4.
The View From Prindle’s Head
by
R.E. Prindle
Strangers In A Strange Land
In this
great storm of 1920, not too dissimilar from the great storm of 2020, the
latter being its continuation, perhaps the most troublesome and the originator
of America’s greatest sorrows was that of immigration. After a century of unlimited immigration in
1920 Europe lay devastated, the lives of Europeans were shattered, more
especially in the East if that were possible.
The United States of America in contrast seemed to lay untouched and pristine. The land of promise.
The folly of
unrestricted immigration had long been resented by concerned Americans and now
the land of promise looked even more promising to Europeans. Concerned Americans feared an inundation of
Europeans. God only knew how many. The nation of Jewry planned to remove their
entire populations of wretched refuse, to quote the Statue of Liberty, to these
promising shores. Fearful of the
reaction to a conspicuous inundation of
Ellis Island, the ports of Corpus Christie and New Orleans had been prepped at
great cost for their arrival. While the Jews
pretend that no one knew or knows of this, concerned citizens trembled at the
threat.
Fortunately,
these ignorant Americans who couldn’t do the right thing had elected a President
who could: Warren G. Harding. There is a great similarity between Warren G.
Harding and his successor a hundred years later, Donald Trump. Both have understood the threats to America.
Harding quietly
moved to outlaw the Communist Party, although the outlawry was rescinded by the powerful organized Communist’s fellow travelers
and Pinkos. Still Harding was able to
place restrictions on immigration that ended the threat of any mass invasion
from Europe. This would stay in place until 1965. The Jews were forestalled and
stymied.
So, for the
first time since the 1870s the country was to get a respite from the burgeoning
influx of strangers who were creating a very strange land. The mélange of cultures could scarcely be
managed. In an effort to frame the controversy,
the myth of the Melting Pot was created to abey the warring populations. The invasions had not been peaceful,
conflicts had broken out everywhere.
Thus in 1920 America was a land of huge colonies of various European
nationals who had come over in multitudes.

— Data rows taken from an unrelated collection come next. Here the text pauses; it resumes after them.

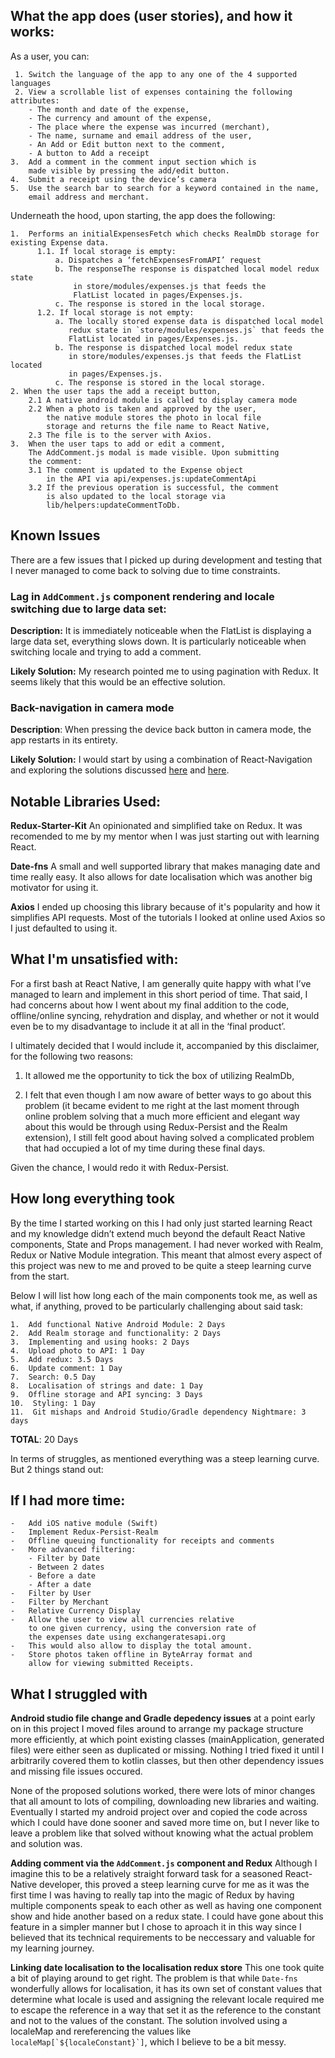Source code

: ﻿## What the app does (user stories), and how it works:

As a user, you can:

     1. Switch the language of the app to any one of the 4 supported languages
     2. View a scrollable list of expenses containing the following attributes:
    	- The month and date of the expense,
    	- The currency and amount of the expense,
    	- The place where the expense was incurred (merchant),
    	- The name, surname and email address of the user,
    	- An Add or Edit button next to the comment,
    	- A button to Add a receipt
    3.  Add a comment in the comment input section which is
    	made visible by pressing the add/edit button.
    4.  Submit a receipt using the device’s camera
    5.  Use the search bar to search for a keyword contained in the name,
    	email address and merchant.

Underneath the hood, upon starting, the app does the following:

    1.  Performs an initialExpensesFetch which checks RealmDb storage for existing Expense data.
    	  1.1. If local storage is empty:
    		  a. Dispatches a ‘fetchExpensesFromAPI’ request
    		  b. The responseThe response is dispatched local model redux state
    		      in store/modules/expenses.js that feeds the
    		      FlatList located in pages/Expenses.js.
    		  c. The response is stored in the local storage.
    	  1.2. If local storage is not empty:
    		  a. The locally stored expense data is dispatched local model
    		     redux state in `store/modules/expenses.js` that feeds the
    		     FlatList located in pages/Expenses.js.
    		  b. The response is dispatched local model redux state
    		     in store/modules/expenses.js that feeds the FlatList located
    		     in pages/Expenses.js.
    		  c. The response is stored in the local storage.
    2. When the user taps the add a receipt button,
        2.1 A native android module is called to display camera mode
        2.2 When a photo is taken and approved by the user,
    	    the native module stores the photo in local file
    	    storage and returns the file name to React Native,
    	2.3 The file is to the server with Axios.
    3.  When the user taps to add or edit a comment,
        The AddComment.js modal is made visible. Upon submitting
        the comment:
        3.1 The comment is updated to the Expense object
    	    in the API via api/expenses.js:updateCommentApi
        3.2 If the previous operation is successful, the comment
    	    is also updated to the local storage via
    	    lib/helpers:updateCommentToDb.

## Known Issues

There are a few issues that I picked up during development and testing that I never managed to come back to solving due to time constraints.

### Lag in `AddComment.js` component rendering and locale switching due to large data set:

**Description:**
It is immediately noticeable when the FlatList is displaying a large data set, everything slows down. It is particularly noticeable when switching locale and trying to add a comment.

**Likely Solution:**
My research pointed me to using pagination with Redux. It seems likely that this would be an effective solution.

### Back-navigation in camera mode

**Description**:
When pressing the device back button in camera mode, the app restarts in its entirety.

**Likely Solution:**
I would start by using a combination of React-Navigation and exploring the solutions discussed [here](https://stackoverflow.com/questions/45031085/react-native-device-back-button-handling) and [here](https://medium.com/building-with-react-native/android-back-button-handling-in-react-native-apps-1x08-e3acb0990011).

## Notable Libraries Used:

**Redux-Starter-Kit**
An opinionated and simplified take on Redux. It was recomended to me by my mentor when I was just starting out with learning React.

**Date-fns**
A small and well supported library that makes managing date and time really easy. It also allows for date localisation which was another big motivator for using it.

**Axios**
I ended up choosing this library because of it's popularity and how it simplifies API requests. Most of the tutorials I looked at online used Axios so I just defaulted to using it.

## What I'm unsatisfied with:

For a first bash at React Native, I am generally quite happy with what I’ve managed to learn and implement in this short period of time. That said, I had concerns about how I went about my final addition to the code, offline/online syncing, rehydration and display, and whether or not it would even be to my disadvantage to include it at all in the ‘final product’.

I ultimately decided that I would include it, accompanied by this disclaimer, for the following two reasons:

1.  It allowed me the opportunity to tick the box of utilizing RealmDb,

2.  I felt that even though I am now aware of better ways to go about this problem (it became evident to me right at the last moment through online problem solving that a much more efficient and elegant way about this would be through using Redux-Persist and the Realm extension), I still felt good about having solved a complicated problem that had occupied a lot of my time during these final days.

Given the chance, I would redo it with Redux-Persist.

## How long everything took

By the time I started working on this I had only just started learning React and my knowledge didn’t extend much beyond the default React Native components, State and Props management. I had never worked with Realm, Redux or Native Module integration. This meant that almost every aspect of this project was new to me and proved to be quite a steep learning curve from the start.

Below I will list how long each of the main components took me, as well as what, if anything, proved to be particularly challenging about said task:

    1.  Add functional Native Android Module: 2 Days
    2.  Add Realm storage and functionality: 2 Days
    3.  Implementing and using hooks: 2 Days
    4.  Upload photo to API: 1 Day
    5.  Add redux: 3.5 Days
    6.  Update comment: 1 Day
    7.  Search: 0.5 Day
    8.  Localisation of strings and date: 1 Day
    9.  Offline storage and API syncing: 3 Days
    10.  Styling: 1 Day
    11.  Git mishaps and Android Studio/Gradle dependency Nightmare: 3 days

**TOTAL**: 20 Days

In terms of struggles, as mentioned everything was a steep learning curve. But 2 things stand out:

## If I had more time:

    -   Add iOS native module (Swift)
    -   Implement Redux-Persist-Realm
    -   Offline queuing functionality for receipts and comments
    -   More advanced filtering:
    	- Filter by Date
        - Between 2 dates
        - Before a date
        - After a date
    -   Filter by User
    -   Filter by Merchant
    -   Relative Currency Display
    -   Allow the user to view all currencies relative
        to one given currency, using the conversion rate of
        the expenses date using exchangeratesapi.org
    -   This would also allow to display the total amount.
    -   Store photos taken offline in ByteArray format and
        allow for viewing submitted Receipts.

## What I struggled with

**Android studio file change and Gradle depedency issues**
at a point early on in this project I moved files around to arrange my package structure more efficiently, at which point existing classes (mainApplication, generated files) were either seen as duplicated or missing. Nothing I tried fixed it until I arbitrarily covered them to kotlin classes, but then other dependency issues and missing file issues occured.
  
None of the proposed solutions worked, there were lots of minor changes that all amount to lots of compiling, downloading new libraries and waiting. Eventually I started my android project over and copied the code across which I could have done sooner and saved more time on, but I never like to leave a problem like that solved without knowing what the actual problem and solution was.

**Adding comment via the `AddComment.js` component and Redux**
Although I imagine this to be a relatively straight forward task for a seasoned React-Native developer, this proved a steep learning curve for me as it was the first time I was having to really tap into the magic of Redux by having multiple components speak to each other as well as having one component show and hide another based on a redux state. I could have gone about this feature in a simpler manner but I chose to aproach it in this way since I believed that its technical requirements to be neccessary and valuable for my learning journey.

**Linking date localisation to the localisation redux store**
This one took quite a bit of playing around to get right. The problem is that while `Date-fns` wonderfully allows for localisation, it has its own set of constant values that determine what locale is used and assigning the relevant locale required me to escape the reference in a way that set it as the reference to the constant and not to the values of the constant. The solution involved using a localeMap and rereferencing the values like `` localeMap[`${localeConstant}`] ``, which I believe to be a bit messy.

From 1870 to 1920 a third of the entire population of Jewry had invaded
American cities like New York which had the largest single population of Jews
in the world. Newark had a large colony
that spawned their novelist, Philip Roth, who gives a good portrait of the
mental state of Newark Jewry in his paranoid fantasy novel, The Plot Against
America.
The Italians,
or Sicilians, began arriving in numbers in the 1890s. Unable to sustain themselves in their native
island, Sicilians for many decades migrated North in Europe during the summer
months to supply labor, returning to their native isle in the Winter to rest
and spend their money. With the arrival
of the reliable steamship they extended their range to include Argentina,
moving up through Brazil to Central America and finally discovering New York in
the 1890s. they too came in the millions
although they migrated back in the hundreds of thousands. Poles, Czechs, Scandavians had all come. Major parts of their peoples. Swedes nearly formed their own State in
Minnesota. For a long time if you were from
Minnesota you were sure to be taken as a Swede.
The Germans
tried to form German countries in Texas and almost succeeded in St. Louis. The Poles took over in Hamtramck as a
principality surrounded by Detroit. And
of course the Jews in their millions formed colonies everywhere. Today Brooklyn is a Jewish colony with
smaller colonies from New Jersey into the New York State hinterlands. New York, Newark, Chicago, everywhere.
The Jews
were highly organized and managed by wealthy European families like the Rothschilds. The small number of Jews who arrived with the
Forty-Eighters quickly established themselves, becoming wealthy enough to
establish industries to supply the Eastern European Jews with jobs on
arrival. These were tight organizations
where English wasn’t needed as in their density Yiddish served.
The fabulous
technological advances of the times greatly abetted their efforts. The sewing machine opened the needle trades
to them at the propitious moment.
Previous to the nineties clothing had been homemade. As the twentieth century emerged store bought
clothing became the norm. All such
clothing was the province of the Jews.
While sweatshops have been thought American they were of Jewish origin. The German Jews exploited the Eastern Jews
mercilessly.
By 1920,
then, all these European colonies were spread over the land. All of them speaking their native tongues,
speaking a kind of pidgin English.
Accents abounded. The
entertainment industry was practically founded on ethnic humor which lasted
until about 1950. As I was growing up in
Michigan I lived among accents that seemed to mysteriously disappear about 1950
when ethnic humor was banned from radio and TV.